This paper is targeted at addressing the imbalanced image classification task. It reveals that the performance of existing methods trained using fixed hyper-parameters is sensitive to hyper-parameters, namely the highest precision is achieved with different hyper-parameter values at different recall. Targeted at learning a single model which can achieve consistently high performance across recall, it introduces the loss conditional training strategy which is originally proposed for image compression into image classification. This enables the hyper-parameters to flexibly tuned during inference. Extensive experiments on a few binary image classification datasets demonstrate the proposed method improves baseline methods focal loss and vector scaling loss consistently.

优点

  1. The paper presents a novel integration of loss conditional training (LCT) within the context of imbalanced image classification. While LCT itself is an existing technique, its application in this specific domain brings new insights, particularly in handling varying hyper-parameters to improve model adaptability and performance on diverse datasets.
  2. The research demonstrates rigorous experimental validation. By applying the proposed method across multiple binary image classification datasets, the paper effectively highlights its potential in improving baseline performances. The objective function is thoughtfully designed, focusing on minimizing classification loss over a hyper-parameter distribution, which is both innovative and practical.
  3. The paper is generally well-structured and presents its contributions clearly. The explanation of the objective function and its rationale is straightforward, aiding readers in understanding the methodology.
  4. Given the widespread challenges posed by imbalanced datasets in image classification, the method’s capability to flexibly adapt post-training, as well as its empirical success on standard benchmarks, underscores its relevance and significance in the field.

缺点

  1. While the application of LCT to imbalanced classification is a reasonable extension, the core technique—LCT—is not novel. The contribution could be viewed as incremental, leveraging existing methodologies without substantial innovation.
  2. The choice of baselines seems outdated. To substantiate the method's efficacy, comparisons with more recent state-of-the-art techniques should be included: SuperDisco: Super-class discovery improves visual recognition for the long-tail, cvpr2023 Balanced product of calibrated experts for long-tailed recognition, cvpr2023 Constructing balance from imbalance for long-tailed image recognition, eccv2022
  3. The paper lacks sufficient details on the FiLM (Feature-wise Linear Modulation) module, which is critical for reproducibility. A clearer explanation and inclusion of implementation specifics are necessary.
  4. The requirement for hyper-parameter input during inference could pose practical challenges. Providing a guideline for optimal hyper-parameter settings would be beneficial for practitioners and researchers aiming to apply this method.
  5. The method's inability to outperform VS-SAM in several settings is concerning. This raises questions about the generalizability and robustness of the approach. Furthermore, the observation from Table 4, where LCT without FiLM underperforms compared to the baseline, warrants a deeper analysis to understand the underlying reasons.

问题

  1. Could the authors clarify how their approach extends beyond a straightforward application of LCT? Highlighting specific innovations or modifications would help in assessing the paper’s originality.
  2. Could the authors provide more details on the FiLM implementation?
  3. The method relies on hyper-parameter inputs during inference. What guidelines or heuristics do the authors recommend for setting these parameters effectively?
  4. The results in Table 4 indicate that without FiLM, LCT performs worse than the baseline. Could the authors provide an analysis of why FiLM is critical and why its absence degrades performance? Similarly, why does the method not consistently outperform VS-SAM?
评论

Thank you for your thoughtful and detailed review of work. We are glad that you found our work to be relevant and significant. Additionally, we appreciate your comments and questions as it gives us the opportunity to improve the paper. We responded to most of your concerns in the general response and the others inline below. We hope that these clarifications address your concerns.
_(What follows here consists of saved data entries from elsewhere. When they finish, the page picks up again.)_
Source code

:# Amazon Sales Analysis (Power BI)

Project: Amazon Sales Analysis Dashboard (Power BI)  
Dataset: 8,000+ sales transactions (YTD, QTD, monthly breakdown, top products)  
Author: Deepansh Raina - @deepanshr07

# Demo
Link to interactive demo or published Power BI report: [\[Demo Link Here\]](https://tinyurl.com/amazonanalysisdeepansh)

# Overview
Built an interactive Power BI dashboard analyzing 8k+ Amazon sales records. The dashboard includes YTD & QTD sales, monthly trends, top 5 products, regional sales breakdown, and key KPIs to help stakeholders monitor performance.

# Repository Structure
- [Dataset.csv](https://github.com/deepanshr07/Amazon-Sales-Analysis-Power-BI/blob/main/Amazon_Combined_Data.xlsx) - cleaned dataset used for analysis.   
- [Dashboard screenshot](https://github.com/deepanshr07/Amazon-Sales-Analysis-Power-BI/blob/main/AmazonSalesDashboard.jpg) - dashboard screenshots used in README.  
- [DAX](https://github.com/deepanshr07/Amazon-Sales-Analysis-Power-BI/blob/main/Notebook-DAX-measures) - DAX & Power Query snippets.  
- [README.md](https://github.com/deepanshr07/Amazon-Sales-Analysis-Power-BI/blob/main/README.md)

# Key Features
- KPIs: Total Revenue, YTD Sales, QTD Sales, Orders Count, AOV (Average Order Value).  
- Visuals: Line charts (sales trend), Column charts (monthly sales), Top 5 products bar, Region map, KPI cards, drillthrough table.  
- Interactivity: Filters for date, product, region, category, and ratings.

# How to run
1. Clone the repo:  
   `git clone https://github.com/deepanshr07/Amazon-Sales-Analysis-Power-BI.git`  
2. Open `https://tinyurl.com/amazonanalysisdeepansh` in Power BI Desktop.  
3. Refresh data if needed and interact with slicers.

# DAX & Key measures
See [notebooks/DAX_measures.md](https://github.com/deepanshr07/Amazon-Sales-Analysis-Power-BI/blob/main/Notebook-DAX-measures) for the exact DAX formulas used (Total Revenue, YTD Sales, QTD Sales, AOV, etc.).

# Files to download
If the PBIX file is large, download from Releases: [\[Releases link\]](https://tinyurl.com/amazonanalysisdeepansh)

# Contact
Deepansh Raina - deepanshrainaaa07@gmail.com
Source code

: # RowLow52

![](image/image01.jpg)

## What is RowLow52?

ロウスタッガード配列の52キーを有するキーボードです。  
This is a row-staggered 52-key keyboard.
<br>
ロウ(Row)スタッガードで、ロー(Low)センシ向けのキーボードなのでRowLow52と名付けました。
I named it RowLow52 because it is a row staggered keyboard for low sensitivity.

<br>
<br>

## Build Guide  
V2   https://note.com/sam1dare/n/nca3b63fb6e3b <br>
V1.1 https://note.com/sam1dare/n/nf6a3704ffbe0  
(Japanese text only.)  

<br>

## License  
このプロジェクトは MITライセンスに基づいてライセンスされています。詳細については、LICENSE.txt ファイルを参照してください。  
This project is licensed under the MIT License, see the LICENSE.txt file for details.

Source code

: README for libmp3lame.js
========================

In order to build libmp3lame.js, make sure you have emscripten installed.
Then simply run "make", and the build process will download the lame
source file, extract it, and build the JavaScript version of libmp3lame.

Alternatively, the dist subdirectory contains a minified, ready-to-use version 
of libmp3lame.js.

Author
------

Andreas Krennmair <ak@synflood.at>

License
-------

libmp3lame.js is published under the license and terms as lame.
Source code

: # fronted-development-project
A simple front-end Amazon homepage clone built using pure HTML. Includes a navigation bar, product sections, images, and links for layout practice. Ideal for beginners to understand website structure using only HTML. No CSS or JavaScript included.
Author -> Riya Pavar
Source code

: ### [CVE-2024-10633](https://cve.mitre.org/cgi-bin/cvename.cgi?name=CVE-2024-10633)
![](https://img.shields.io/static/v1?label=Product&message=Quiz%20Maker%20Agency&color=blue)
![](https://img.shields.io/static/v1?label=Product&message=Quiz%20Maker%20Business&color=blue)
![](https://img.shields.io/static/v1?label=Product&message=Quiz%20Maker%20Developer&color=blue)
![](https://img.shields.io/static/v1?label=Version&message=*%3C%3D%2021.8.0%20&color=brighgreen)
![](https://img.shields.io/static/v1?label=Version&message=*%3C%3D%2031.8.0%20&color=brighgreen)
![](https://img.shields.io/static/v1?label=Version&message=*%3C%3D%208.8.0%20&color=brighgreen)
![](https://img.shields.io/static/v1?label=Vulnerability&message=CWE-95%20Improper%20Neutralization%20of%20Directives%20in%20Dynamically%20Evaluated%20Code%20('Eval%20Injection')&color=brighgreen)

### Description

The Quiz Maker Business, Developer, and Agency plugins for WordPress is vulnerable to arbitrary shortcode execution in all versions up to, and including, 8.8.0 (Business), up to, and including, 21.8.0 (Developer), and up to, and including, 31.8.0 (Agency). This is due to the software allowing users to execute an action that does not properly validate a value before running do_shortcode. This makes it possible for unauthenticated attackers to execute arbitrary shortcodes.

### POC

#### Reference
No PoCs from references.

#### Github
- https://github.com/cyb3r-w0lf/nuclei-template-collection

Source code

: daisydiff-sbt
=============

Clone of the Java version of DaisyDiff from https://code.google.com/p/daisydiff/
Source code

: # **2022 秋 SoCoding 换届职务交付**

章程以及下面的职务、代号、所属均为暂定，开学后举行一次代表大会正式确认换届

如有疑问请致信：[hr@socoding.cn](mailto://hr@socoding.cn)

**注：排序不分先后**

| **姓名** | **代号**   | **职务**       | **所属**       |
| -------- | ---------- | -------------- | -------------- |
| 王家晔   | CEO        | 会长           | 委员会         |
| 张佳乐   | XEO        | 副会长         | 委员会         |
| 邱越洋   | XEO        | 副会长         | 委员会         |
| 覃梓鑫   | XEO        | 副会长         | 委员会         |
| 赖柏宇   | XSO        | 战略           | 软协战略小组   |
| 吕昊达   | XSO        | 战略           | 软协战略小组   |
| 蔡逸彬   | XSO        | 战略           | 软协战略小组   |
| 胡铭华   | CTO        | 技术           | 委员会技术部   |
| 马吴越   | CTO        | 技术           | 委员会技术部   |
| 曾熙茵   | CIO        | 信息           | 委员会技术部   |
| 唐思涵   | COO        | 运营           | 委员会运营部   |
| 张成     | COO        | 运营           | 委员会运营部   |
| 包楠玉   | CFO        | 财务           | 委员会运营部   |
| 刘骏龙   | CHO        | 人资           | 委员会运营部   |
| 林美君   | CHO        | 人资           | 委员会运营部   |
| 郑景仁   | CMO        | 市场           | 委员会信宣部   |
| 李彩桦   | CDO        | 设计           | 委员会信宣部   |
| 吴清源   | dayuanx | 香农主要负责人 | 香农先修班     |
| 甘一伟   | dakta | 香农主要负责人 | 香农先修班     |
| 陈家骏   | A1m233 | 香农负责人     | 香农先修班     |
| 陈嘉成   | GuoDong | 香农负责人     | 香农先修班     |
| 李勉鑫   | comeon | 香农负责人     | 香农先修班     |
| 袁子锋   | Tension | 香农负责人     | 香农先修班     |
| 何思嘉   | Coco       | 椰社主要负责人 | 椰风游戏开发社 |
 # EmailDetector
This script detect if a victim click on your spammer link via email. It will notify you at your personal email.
The results in Table 4 indicate that without FiLM, LCT performs worse than the baseline. Could the authors provide an analysis of why FiLM is critical and why its absence degrades performance? Similarly, why does the method not consistently outperform VS-SAM?
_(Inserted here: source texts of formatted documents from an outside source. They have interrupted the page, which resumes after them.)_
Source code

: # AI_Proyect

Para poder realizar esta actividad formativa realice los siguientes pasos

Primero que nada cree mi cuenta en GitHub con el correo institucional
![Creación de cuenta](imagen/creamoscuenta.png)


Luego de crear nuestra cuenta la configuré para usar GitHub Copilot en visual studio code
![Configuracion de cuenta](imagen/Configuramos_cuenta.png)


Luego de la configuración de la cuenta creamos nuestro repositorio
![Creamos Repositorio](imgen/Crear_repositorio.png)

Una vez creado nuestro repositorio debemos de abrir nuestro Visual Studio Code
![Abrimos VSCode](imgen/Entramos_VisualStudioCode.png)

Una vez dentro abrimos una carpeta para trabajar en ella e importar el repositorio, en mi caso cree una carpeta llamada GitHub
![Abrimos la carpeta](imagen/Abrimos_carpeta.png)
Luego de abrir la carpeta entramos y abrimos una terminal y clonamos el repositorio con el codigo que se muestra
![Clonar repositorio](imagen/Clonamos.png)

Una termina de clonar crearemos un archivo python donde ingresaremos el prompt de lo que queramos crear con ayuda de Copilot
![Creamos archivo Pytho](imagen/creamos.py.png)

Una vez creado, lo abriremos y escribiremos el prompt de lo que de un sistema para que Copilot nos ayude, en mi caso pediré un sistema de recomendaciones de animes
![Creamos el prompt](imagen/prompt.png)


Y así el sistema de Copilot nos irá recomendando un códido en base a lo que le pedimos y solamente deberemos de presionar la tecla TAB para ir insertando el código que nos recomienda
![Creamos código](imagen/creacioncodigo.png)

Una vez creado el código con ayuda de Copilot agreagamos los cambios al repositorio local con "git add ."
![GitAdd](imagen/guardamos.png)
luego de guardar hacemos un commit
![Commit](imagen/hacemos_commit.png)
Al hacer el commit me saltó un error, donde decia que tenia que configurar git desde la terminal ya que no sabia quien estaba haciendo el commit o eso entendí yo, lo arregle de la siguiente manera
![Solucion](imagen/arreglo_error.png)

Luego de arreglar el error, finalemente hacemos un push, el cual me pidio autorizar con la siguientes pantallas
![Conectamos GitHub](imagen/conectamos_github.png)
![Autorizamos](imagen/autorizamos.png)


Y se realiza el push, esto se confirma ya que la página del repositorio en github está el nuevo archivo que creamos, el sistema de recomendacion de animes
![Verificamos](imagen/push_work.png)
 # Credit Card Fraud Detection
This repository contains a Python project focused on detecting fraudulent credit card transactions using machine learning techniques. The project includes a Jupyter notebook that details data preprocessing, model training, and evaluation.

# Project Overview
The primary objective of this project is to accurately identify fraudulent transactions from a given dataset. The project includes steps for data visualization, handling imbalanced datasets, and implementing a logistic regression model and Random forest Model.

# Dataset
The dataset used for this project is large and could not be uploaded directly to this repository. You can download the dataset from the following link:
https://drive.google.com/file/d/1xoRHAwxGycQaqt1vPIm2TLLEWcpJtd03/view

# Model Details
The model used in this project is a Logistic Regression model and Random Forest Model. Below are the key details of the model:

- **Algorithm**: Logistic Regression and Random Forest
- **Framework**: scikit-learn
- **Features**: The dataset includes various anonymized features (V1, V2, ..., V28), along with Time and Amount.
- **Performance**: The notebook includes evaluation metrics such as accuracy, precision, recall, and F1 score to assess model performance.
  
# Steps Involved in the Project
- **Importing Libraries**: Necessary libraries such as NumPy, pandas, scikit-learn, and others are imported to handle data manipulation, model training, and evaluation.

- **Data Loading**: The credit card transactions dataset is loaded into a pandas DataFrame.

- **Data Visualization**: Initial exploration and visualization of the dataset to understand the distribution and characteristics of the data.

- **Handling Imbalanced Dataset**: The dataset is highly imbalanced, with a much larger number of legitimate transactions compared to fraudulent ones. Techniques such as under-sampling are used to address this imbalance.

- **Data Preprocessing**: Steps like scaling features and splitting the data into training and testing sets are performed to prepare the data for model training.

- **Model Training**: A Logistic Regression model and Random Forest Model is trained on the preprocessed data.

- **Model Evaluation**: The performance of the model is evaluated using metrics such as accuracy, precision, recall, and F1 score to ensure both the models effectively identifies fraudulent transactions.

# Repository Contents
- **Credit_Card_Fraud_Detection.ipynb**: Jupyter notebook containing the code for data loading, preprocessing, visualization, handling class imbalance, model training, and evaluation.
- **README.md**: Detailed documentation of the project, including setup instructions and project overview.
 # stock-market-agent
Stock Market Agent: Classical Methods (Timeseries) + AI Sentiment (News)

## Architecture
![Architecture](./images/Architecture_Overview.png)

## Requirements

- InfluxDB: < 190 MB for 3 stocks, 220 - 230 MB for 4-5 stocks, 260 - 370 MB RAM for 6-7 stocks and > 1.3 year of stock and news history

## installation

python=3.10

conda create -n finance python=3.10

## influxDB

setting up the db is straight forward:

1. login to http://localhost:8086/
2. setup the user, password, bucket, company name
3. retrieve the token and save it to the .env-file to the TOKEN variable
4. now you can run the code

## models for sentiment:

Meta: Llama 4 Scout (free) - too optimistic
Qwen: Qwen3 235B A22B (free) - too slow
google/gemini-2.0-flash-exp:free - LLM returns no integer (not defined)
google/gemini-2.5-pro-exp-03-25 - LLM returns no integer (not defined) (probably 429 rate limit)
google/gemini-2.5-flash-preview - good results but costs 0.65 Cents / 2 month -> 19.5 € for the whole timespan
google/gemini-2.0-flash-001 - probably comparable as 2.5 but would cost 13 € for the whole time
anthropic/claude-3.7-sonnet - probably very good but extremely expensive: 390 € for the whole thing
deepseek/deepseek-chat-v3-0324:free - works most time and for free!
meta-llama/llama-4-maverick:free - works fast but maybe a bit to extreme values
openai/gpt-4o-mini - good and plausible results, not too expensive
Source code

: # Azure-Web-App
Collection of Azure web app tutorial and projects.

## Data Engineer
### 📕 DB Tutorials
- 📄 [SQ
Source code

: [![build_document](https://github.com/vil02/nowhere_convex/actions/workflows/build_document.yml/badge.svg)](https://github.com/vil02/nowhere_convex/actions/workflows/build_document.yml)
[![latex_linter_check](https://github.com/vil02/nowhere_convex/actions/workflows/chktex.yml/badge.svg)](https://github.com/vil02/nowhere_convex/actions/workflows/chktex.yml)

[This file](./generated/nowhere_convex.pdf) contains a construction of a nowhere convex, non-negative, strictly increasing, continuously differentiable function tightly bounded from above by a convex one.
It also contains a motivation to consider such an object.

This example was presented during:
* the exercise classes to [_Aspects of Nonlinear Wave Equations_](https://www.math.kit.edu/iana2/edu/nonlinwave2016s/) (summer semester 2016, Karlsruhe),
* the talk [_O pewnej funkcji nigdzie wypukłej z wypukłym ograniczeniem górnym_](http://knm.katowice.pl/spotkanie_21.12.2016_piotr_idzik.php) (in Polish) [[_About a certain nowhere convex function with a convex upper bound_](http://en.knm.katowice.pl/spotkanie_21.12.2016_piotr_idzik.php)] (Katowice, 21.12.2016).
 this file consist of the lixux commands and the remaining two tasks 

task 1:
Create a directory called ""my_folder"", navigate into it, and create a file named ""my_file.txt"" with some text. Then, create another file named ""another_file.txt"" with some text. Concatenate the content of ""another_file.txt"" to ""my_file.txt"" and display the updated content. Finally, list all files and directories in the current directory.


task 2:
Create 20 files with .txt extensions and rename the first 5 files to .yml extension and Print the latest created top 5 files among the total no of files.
Yes. The FiLM layers are critical because without them the models do not receive λ\lambda as an additional input. Specifically, when we train with LCT without FiLM, we use λ\lambda to control the loss function of each batch, but never feed this information to the model. Thus, from the model’s perspective, the loss value is partially random. This has the effect of hindering training since the model is learning random noise. The interaction between LCT and SAM is more complicated. While both LCT and SAM can improve the performance of baseline models, we observe that using them together produces inconsistent results. We find that when combining SAM with LCT, many models fail to converge and, for some, training completely fails due to exploding gradients. This suggests that there may be an underlying conflict between LCT and SAM. SAM introduces variability in the training process because it uses the gradient at an adversarial point, instead of the actual point. LCT introduces additional variability by drawing different hyperparameters with each batch and conditioning the model on this. This dual source of variability might result in the model moving in nonsensical directions on the loss landscape and reduce the model’s ability to converge to effective solutions. Studying the interaction between these two methods is an important area of future work.

评论

We thank the reviewers for their valuable time and feedback. We are glad that the reviewers observed that “[t]he idea of hyper-parameter sensitivity in imbalanced learning is new” (KA6n) and agree that our proposed remedy is “innovative and practical” (TQCe), “well-motivated” (yRkB), and “simple but seems useful” (DgPZ). Additionally, they agreed that the empirical results show that this method “improve[s] model adaptability and performance on diverse datasets” (TQCe) and “shows good performance and desirable properties on several datasets.” (DgPZ). Finally, the reviewers agree that “learning on imbalanced dataset is important” (yRkB) and “[our] method’s capability to flexibly adapt post-training, as well as its empirical success on standard benchmarks, underscores its relevance and significance in the field.” (TQCe).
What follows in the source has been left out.